II
O sinistre vieillard, te voila responsable
Du vautour deterrant un crane dans le sable,
Et du croassement lugubre des corbeaux!
Emplissez desormais ses visions, tombeaux,
Paysages hideux ou rodent les belettes,
Silhouettes d'oiseaux perches sur des squelettes!
S'il dort, apparais-lui, champ de bataille noir!
Les canons sont tout chauds; ils ont fait leur devoir,
La mitraille invoquee a tenu sa promesse;
C'est fait. Les morts sont morts. Maintenant dis la messe.
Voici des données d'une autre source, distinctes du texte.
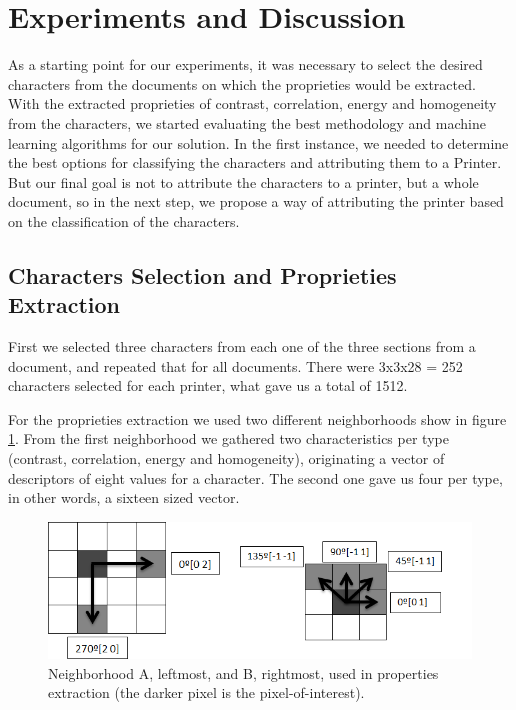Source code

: \documentclass[10pt,twocolumn,letterpaper]{article}
\begin{document}
\section{Experiments and Discussion}
\label{sec:experiments}

As a starting point for our experiments, it was necessary to select the desired characters from the documents on which the proprieties would be extracted. With the extracted proprieties of contrast, correlation, energy and homogeneity from the characters, we started evaluating the best methodology and machine learning algorithms for our solution. In the first instance, we needed to determine the best options for classifying the characters and attributing them to a Printer. But our final goal is not to attribute the characters to a printer, but a whole document, so in the next step, we propose a way of attributing the printer based on the classification of the characters.

\subsection{Characters Selection and Proprieties Extraction}

First we selected three characters from each one of the three sections from a document, and repeated that for all documents. There were 3x3x28 = 252 characters selected for each printer, what gave us a total of 1512.

For the proprieties extraction we used two different neighborhoods show in figure \ref{fig:neighbor}. From the first neighborhood we gathered two characteristics per type (contrast, correlation, energy and homogeneity), originating a vector of descriptors of eight values for a character. The second one gave us four per type, in other words, a sixteen sized vector.

\begin{figure}
\begin{center}
	\includegraphics[width=0.99\columnwidth]{neighbor}
	\caption{Neighborhood A, leftmost, and B, rightmost, used in properties extraction (the darker pixel is the pixel-of-interest).}
\label{fig:neighbor}   
\end{center} 
\end{figure}
\end{document}

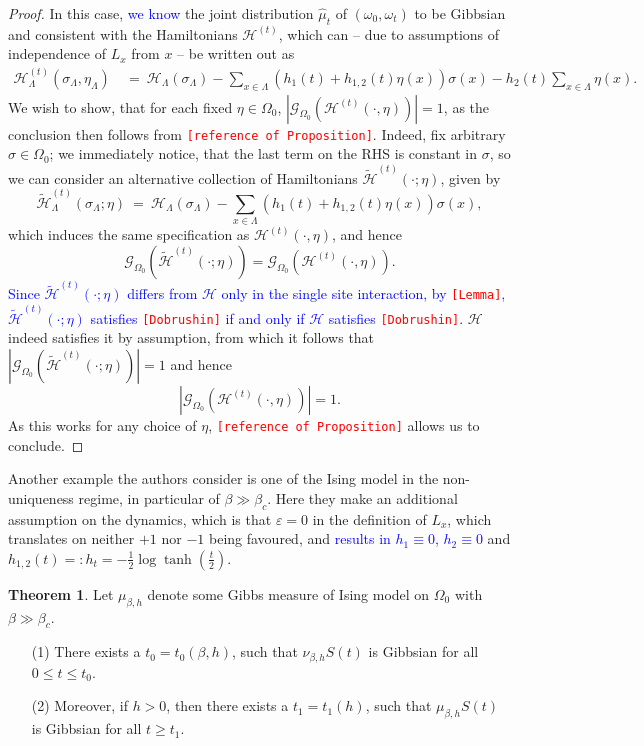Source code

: \documentclass[12pt]{article}
\newcommand{\G}{\mathcal{G}}
\renewcommand{\H}{\mathcal{H}}
\newcommand{\oklepaj}[1]{\left(#1\right)}
\newcommand{\pika}{\boldsymbol{\cdot}}
\newcommand{\1}{\mathbbm{1}}
\newcommand{\5}{\vspace{0.5cm}}
\renewcommand{\tilde}{\widetilde}
\renewcommand{\hat}{\widehat}
\theoremstyle{definition}
\newtheorem{thm}{Theorem}[section]
\begin{document}
\begin{proof}
In this case, \textcolor{blue}{we know} the joint distribution $\hat{\mu}_t$ of $(\omega_0,\omega_t)$ to be Gibbsian and consistent with the Hamiltonians $\H^{(t)}$, which can -- due to assumptions of independence of $L_x$ from $x$ -- be written out as
\begin{align*}
\H_\Lambda^{(t)}(\sigma_\Lambda,\eta_\Lambda) ~&=~ \H_\Lambda(\sigma_\Lambda) - \sum_{x\in\Lambda}\oklepaj{h_1(t)+h_{1,2}(t)\eta(x)}\sigma(x) - h_2(t)\sum_{x\in\Lambda}\eta(x).
\end{align*}
We wish to show, that for each fixed $\eta\in\Omega_0$, $|\G_{\Omega_0}(\H^{(t)}(\pika,\eta))|=1$, as the conclusion then follows from \textcolor{red}{\texttt{[reference of Proposition]}}. Indeed, fix arbitrary $\sigma\in\Omega_0$; we immediately notice, that the last term on the RHS is constant in $\sigma$, so we can consider an alternative collection of Hamiltonians $\tilde{\H}^{(t)}(\pika;\eta)$, given by
$$\tilde{\H}_\Lambda^{(t)}(\sigma_\Lambda;\eta) ~=~ \H_\Lambda(\sigma_\Lambda) - \sum_{x\in\Lambda}\oklepaj{h_1(t)+h_{1,2}(t)\eta(x)}\sigma(x),$$
which induces the same specification as $\H^{(t)}(\pika,\eta)$, and hence 
$$\G_{\Omega_0}(\tilde{\H}^{(t)}(\pika;\eta))=\G_{\Omega_0}(\H^{(t)}(\pika,\eta)).$$
\textcolor{blue}{Since $\tilde{\H}^{(t)}(\pika;\eta)$ differs from $\H$ only in the single site interaction, by \textcolor{red}{\texttt{[Lemma]}}, $\tilde{\H}^{(t)}(\pika;\eta)$ satisfies \textcolor{red}{\texttt{[Dobrushin]}} if and only if $\H$ satisfies \textcolor{red}{\texttt{[Dobrushin]}}}. $\H$ indeed satisfies it by assumption, from which it follows that $|\G_{\Omega_0}(\tilde{\H}^{(t)}(\pika;\eta))|=1$ and hence 
$$|\G_{\Omega_0}(\H^{(t)}(\pika,\eta))|=1.$$
As this works for any choice of $\eta$, \textcolor{red}{\texttt{[reference of Proposition]}} allows us to conclude.
\end{proof}

Another example the authors consider is one of the Ising model in the non-uniqueness regime, in particular of $\beta\gg\beta_c$. Here they make an additional assumption on the dynamics, which is that $\varepsilon=0$ in the definition of $L_x$, which translates on neither $+1$ nor $-1$ being favoured, and \textcolor{blue}{results in $h_1\equiv 0$, $h_2\equiv 0$} and $h_{1,2}(t)=:h_t=-\frac{1}{2}\log\tanh(\frac{t}{2})$.

\begin{thm}
Let $\mu_{\beta,h}$ denote some Gibbs measure of Ising model on $\Omega_0$ with $\beta\gg\beta_c$.
\begin{itemize}
	\item[(1)] There exists a $t_0=t_0(\beta,h)$, such that $\nu_{\beta,h}S(t)$ is Gibbsian for all $0\leq t\leq t_0$.
	\item[(2)] Moreover, if $h>0$, then there exists a $t_1=t_1(h)$, such that $\mu_{\beta,h}S(t)$ is Gibbsian for all $t\geq t_1$.
\end{itemize} 
\end{thm}
\end{document}
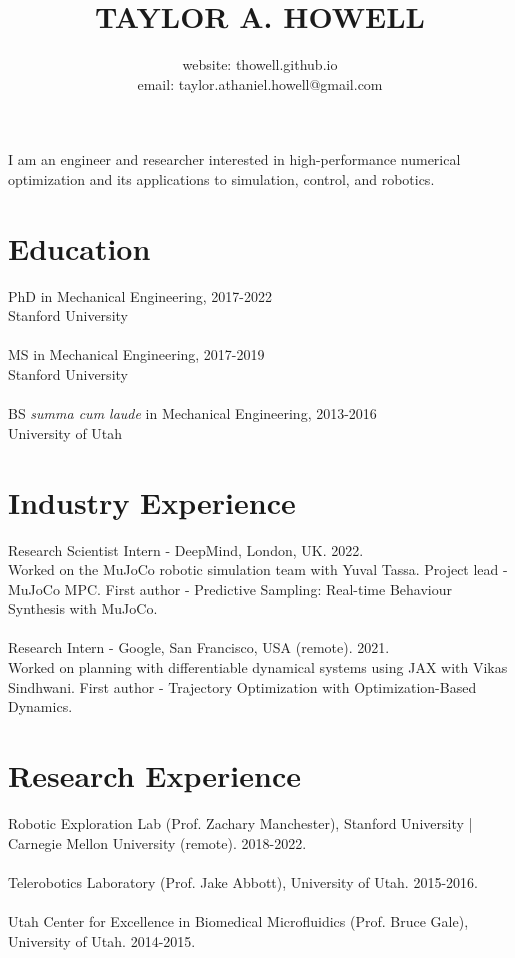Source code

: \documentclass[10pt]{article}
\title{\large \textbf{TAYLOR A. HOWELL}}
\author{
\large
website: thowell.github.io\\
email: taylor.athaniel.howell@gmail.com
}
\date{}
\begin{document}
\maketitle
\noindent
I am an engineer and researcher interested in high-performance numerical optimization and its applications to simulation, control, and robotics.

\section*{Education}
PhD in Mechanical Engineering, 2017-2022\\
Stanford University
\\
\\
MS in Mechanical Engineering, 2017-2019\\
Stanford University
\\
\\
BS \textit{summa cum laude} in Mechanical Engineering, 2013-2016\\
University of Utah

\section*{Industry Experience}
Research Scientist Intern - DeepMind, London, UK. 2022. \\
Worked on the MuJoCo robotic simulation team with Yuval Tassa. 
Project lead - MuJoCo MPC. 
First author - Predictive Sampling: Real-time Behaviour Synthesis with MuJoCo.
\\
\\ 
Research Intern - Google, San Francisco, USA (remote). 2021. \\
Worked on planning with differentiable dynamical systems using JAX with Vikas Sindhwani. 
First author - Trajectory Optimization with Optimization-Based Dynamics.

\section*{Research Experience}
Robotic Exploration Lab (Prof. Zachary Manchester), Stanford University | Carnegie Mellon University (remote). 2018-2022.
\\
\\
Telerobotics Laboratory (Prof. Jake Abbott), University of Utah. 2015-2016.
\\
\\
Utah Center for Excellence in Biomedical Microfluidics (Prof. Bruce Gale), University of Utah. 2014-2015.
\end{document}
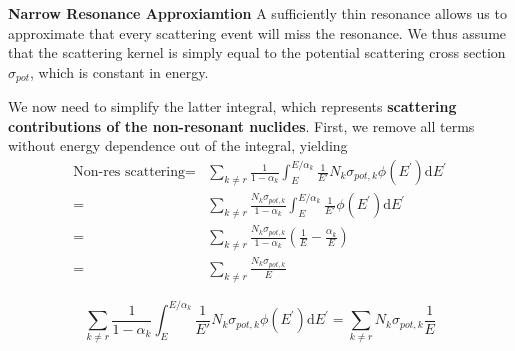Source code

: \documentclass{beamer}
\begin{document}
\begin{frame}
  \textbf{Narrow Resonance Approxiamtion}
  A sufficiently thin resonance allows us to approximate that every scattering event will miss the resonance. We thus assume that the scattering kernel is simply equal to the potential scattering cross section $\sigma_{pot}$, which is constant in energy.
\end{frame}




\begin{frame}
  
We now need to simplify the latter integral, which represents \textbf{scattering contributions of the non-resonant nuclides}. First, we remove all terms without energy dependence out of the integral, yielding
  \begin{align*}\mbox{Non-res scattering}=&\sum\limits_{k\neq r}\frac{1}{1-\alpha_{k}}\int_{E}^{E/\alpha_{k}}\frac{1}{E'}N_{k}\sigma_{pot,k}\phi\left(E^{\prime}\right)\mathrm{d}E^{\prime} \\=&\sum\limits_{k\neq r}\frac{N_{k}\sigma_{pot,k}}{1-\alpha_{k}}\int_{E}^{E/\alpha_{k}}\frac{1}{E'}\phi\left(E^{\prime}\right)\mathrm{d}E^{\prime}
  \\= &\sum\limits_{k\neq r}\frac{N_{k}\sigma_{pot,k}}{1-\alpha_{k}}\left(\frac{1}{E}-\frac{\alpha_k}{E}\right)
  \\= &\sum\limits_{k\neq r}\frac{N_{k}\sigma_{pot,k}}{E}
\end{align*}

  \begin{equation*}\boxed{\sum\limits_{k\neq r}\frac{1}{1-\alpha_{k}}\int_{E}^{E/\alpha_{k}}\frac{1}{E'}N_{k}\sigma_{pot,k}\phi\left(E^{\prime}\right)\mathrm{d}E^{\prime}=\sum\limits_{k\neq r}N_{k}\sigma_{pot,k}\frac{1}{E}}\label{eq:NR-mainConclusion1}\end{equation*}
\end{frame}
\end{document}
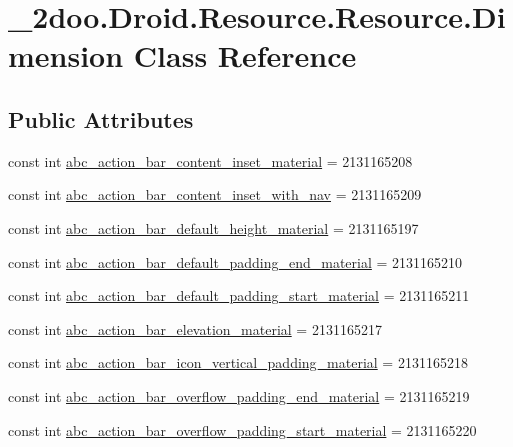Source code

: \hypertarget{class__2doo_1_1_droid_1_1_resource_1_1_dimension}{
\section{\_\-2doo.Droid.Resource.Resource.Dimension Class Reference}
\label{class__2doo_1_1_droid_1_1_resource_1_1_dimension}
}
\subsection*{Public Attributes}
\begin{CompactItemize}
\item 
const int \hyperlink{class__2doo_1_1_droid_1_1_resource_1_1_dimension_e8b056569d0b91674455038ddfef9ade}{abc\_\-action\_\-bar\_\-content\_\-inset\_\-material} = 2131165208
\item 
const int \hyperlink{class__2doo_1_1_droid_1_1_resource_1_1_dimension_a452a30fa9ed89264c9bfe658d13ae82}{abc\_\-action\_\-bar\_\-content\_\-inset\_\-with\_\-nav} = 2131165209
\item 
const int \hyperlink{class__2doo_1_1_droid_1_1_resource_1_1_dimension_cb4e92712be2253befecba1bc08b1086}{abc\_\-action\_\-bar\_\-default\_\-height\_\-material} = 2131165197
\item 
const int \hyperlink{class__2doo_1_1_droid_1_1_resource_1_1_dimension_647691e495b77f2e83d65f3c1278a23e}{abc\_\-action\_\-bar\_\-default\_\-padding\_\-end\_\-material} = 2131165210
\item 
const int \hyperlink{class__2doo_1_1_droid_1_1_resource_1_1_dimension_f8d9f4644b725cc37bef3e5fdc7d7add}{abc\_\-action\_\-bar\_\-default\_\-padding\_\-start\_\-material} = 2131165211
\item 
const int \hyperlink{class__2doo_1_1_droid_1_1_resource_1_1_dimension_396d6d24edd3570ed643c08858db0f51}{abc\_\-action\_\-bar\_\-elevation\_\-material} = 2131165217
\item 
const int \hyperlink{class__2doo_1_1_droid_1_1_resource_1_1_dimension_6d84fc1f134e1ffe45540ec81a22989f}{abc\_\-action\_\-bar\_\-icon\_\-vertical\_\-padding\_\-material} = 2131165218
\item 
const int \hyperlink{class__2doo_1_1_droid_1_1_resource_1_1_dimension_cd8fc1a6923a0f93d73d39eb067ccc02}{abc\_\-action\_\-bar\_\-overflow\_\-padding\_\-end\_\-material} = 2131165219
\item 
const int \hyperlink{class__2doo_1_1_droid_1_1_resource_1_1_dimension_7235f2c9a4ae573d446520ac98f973d0}{abc\_\-action\_\-bar\_\-overflow\_\-padding\_\-start\_\-material} = 2131165220

\end{CompactItemize}

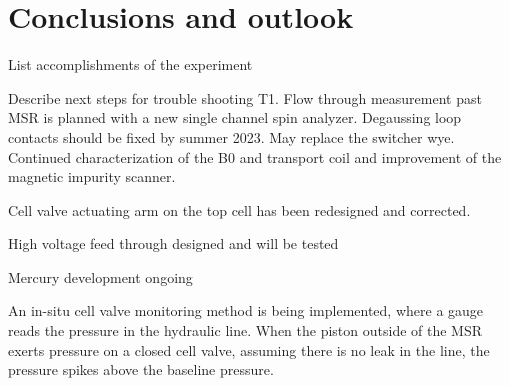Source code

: 
\chapter{Conclusions and outlook}\label{chap:conclusion}


List accomplishments of the experiment

Describe next steps for trouble shooting T1. Flow through measurement past MSR is planned with a new single channel spin analyzer. Degaussing loop contacts should be fixed by summer 2023. May replace the switcher wye. Continued characterization of the B0 and transport coil and improvement of the magnetic impurity scanner.

Cell valve actuating arm on the top cell has been redesigned and corrected.

High voltage feed through designed and will be tested

Mercury development ongoing



An in-situ cell valve monitoring method is being implemented, where a gauge reads the pressure in the hydraulic line. When the piston outside of the MSR exerts pressure on a closed cell valve, assuming there is no leak in the line, the pressure spikes above the baseline pressure.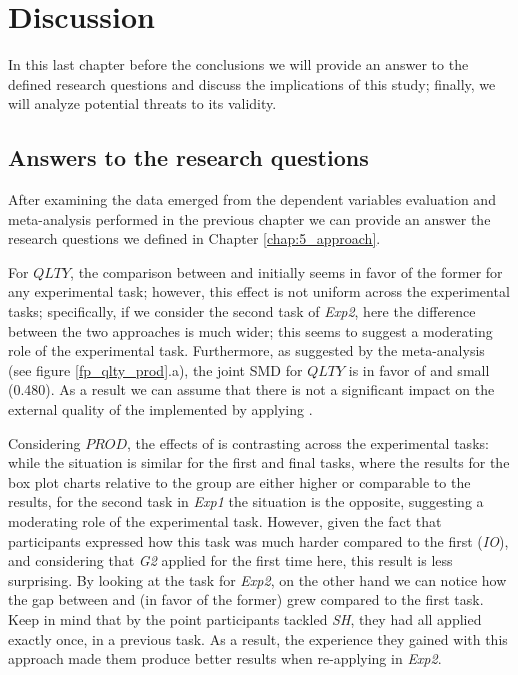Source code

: \chapter{Discussion}
\label{chap:6_discussion}
In this last chapter before the conclusions we will provide an answer to the defined research questions and discuss the implications of this study; finally, we will analyze potential threats to its validity.

\section{Answers to the research questions}
After examining the data emerged from the dependent variables evaluation and meta-analysis performed in the previous chapter we can provide an answer the research questions we defined in Chapter \ref{chap:5_approach}.

For $QLTY$, the comparison between \tdd and \notdd initially seems in favor of the former for any experimental task; however, this effect is not uniform across the experimental tasks; specifically, if we consider the second task of \textit{Exp2}, here the difference between the two approaches is much wider; this seems to suggest a moderating role of the experimental task. Furthermore, as suggested by the meta-analysis (see figure \ref{fp_qlty_prod}.a), the joint SMD for $QLTY$ is in favor of \tdd and small (0.480).
As a result we can assume that there is not a significant impact on the external quality of the implemented \es by applying \tdd. 

Considering $PROD$, the effects of \tdd is contrasting across the experimental tasks: while the situation is similar for the first and final tasks, where the results for the box plot charts relative to the \tdd group are either higher or comparable to the \notdd results, for the second task in \textit{Exp1} the situation is the opposite, suggesting a moderating role of the experimental task. 
However, given the fact that participants expressed how this task was much harder compared to the first (\ie \textit{IO}), and considering that \textit{G2} applied \tdd for the first time here, this result is less surprising.
By looking at the task for \textit{Exp2}, on the other hand we can notice how the gap between \tdd and \notdd (in favor of the former) grew compared to the first task. Keep in mind that by the point participants tackled \textit{SH}, they had all applied \tdd exactly once, in a previous task. As a result, the experience they gained with this approach made them produce better results when re-applying \tdd in \textit{Exp2}.


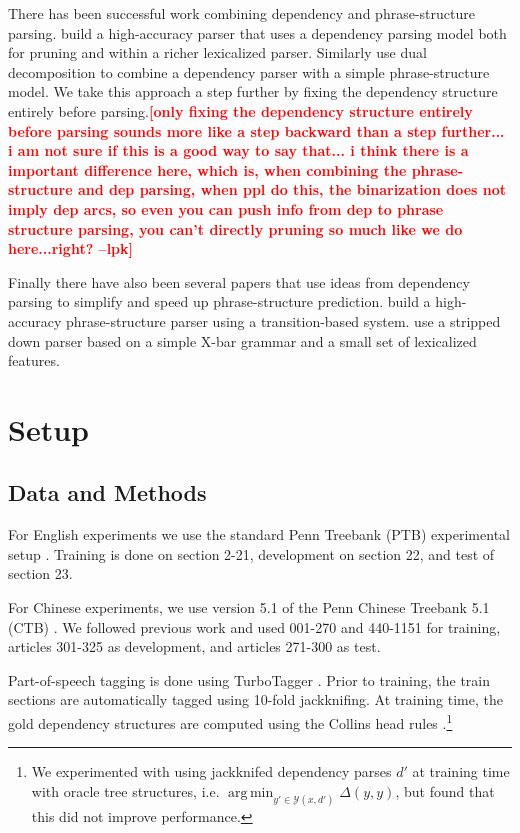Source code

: \documentclass[11pt,letterpaper]{article}
\DeclareMathOperator*{\argmin}{arg\,min}
\newcommand{\lpkcomment}[1]{\textcolor{red}{\bf \small [#1 --lpk]}}
\begin{document}
There has been successful work combining dependency and phrase-structure parsing.  build a
high-accuracy parser that uses a dependency parsing model both for
pruning and within a richer lexicalized parser. Similarly
 use dual decomposition to combine a dependency
parser with a simple phrase-structure model. We take this
approach a step further by fixing the dependency structure
entirely before parsing.\lpkcomment{only fixing the dependency structure
entirely before parsing sounds more like a step backward than a step further... i am not sure if this is a good way to say that... i think there is a important difference here, which is, when combining the phrase-structure and dep parsing, when ppl do this, the binarization does not imply dep arcs, so even you can push info from dep to phrase structure parsing, you can't directly pruning so much like we do here...right?}


Finally there have also been several papers that use ideas from
dependency parsing to simplify and speed up phrase-structure prediction.
 build a high-accuracy phrase-structure parser
using a transition-based system.  use a stripped
down parser based on a simple X-bar grammar and a small set of lexicalized features.

\section{Setup}


\subsection{Data and Methods}

For English experiments we use the standard Penn Treebank (PTB)
experimental setup \cite{marcus1993building}. Training is done on
section 2-21, development on section 22, and test of section 23.

For Chinese experiments, we use version 5.1 of the Penn  Chinese Treebank 5.1 (CTB) \cite{xue2005penn}. We followed previous work and used
001-270 and 440-1151 for training, articles
301-325 as development, and articles
271-300 as test.

Part-of-speech tagging is done using TurboTagger
\cite{martins2013turning}. Prior to training, the train sections are
automatically tagged using 10-fold jackknifing. At training time, the
gold dependency structures are computed using the Collins head rules
\cite{collins2003head}.\footnote{ We experimented with using
  jackknifed dependency parses $d'$ at training time with oracle tree
  structures, i.e. $\argmin_{y' \in \mathcal{Y}(x, d')} \Delta(y, y)$,
  but found that this did not improve performance.}
\end{document}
Prends dans tes doigts l'hostie en t'essuyant un peu,
Car il ne faudrait pas mettre du sang a Dieu!
Du reste tout est bien. La France n'est pas fiere;
Le roi de Prusse a ri; le denier de Saint-Pierre
Prospere, et l'irlandais donne son dernier sou;
Le peuple cede et met en terre le genou;
De peur qu'on ne le fauche, il plie, etant de l'herbe;
On reprend Frosinone et l'on rentre a Viterbe;
Le czar a commande son service divin;
Partout ou quelque mort blemit dans un ravin,
Le rat joyeux le ronge en tremblant qu'il ne bouge;
Ici la terre est noire; ici la plaine est rouge;
Garibaldi n'est plus qu'un vain nom immortel,
Comme Leonidas, comme Guillaume Tell;
Le pape, a la Sixtine, au Gesu, chez les Carmes,
Met tous ses diamants; tendre, il repand des larmes
De joie; il est tres doux; il parle du succes
De ses armes, du sang verse, des bons francais,
Des quantites de plomb que la bombarde jette,
Modestement, les yeux baisses, comme un poete
Se fait un peu prier pour reciter ses vers.
De convois de blesses les chemins sont couverts.
Partout rit la victoire.
Utilite des traitres.
Dans les perles, la soie et l'or, parmi tes reitres
Qu'hier, du doigt, aux champs de meurtre tu guidais,
Pape, assis sur ton trone et siegeant sous ton dais,
Coiffe de ta tiare aux trois couronnes, pretre,
Tu verras quelque jour au Vatican peut-etre
Entrer un homme triste et de haillons vetu,
Un pauvre, un inconnu. Tu lui diras:—Qu'es-tu,
Passant? que me veux-tu? sors-tu de quelque geole?
Pourquoi voit-on ces brins de laine a ton epaule?
—Une brebis etait tout a l'heure dessus,
Repondra-t-il. Je viens de loin. Je suis Jesus.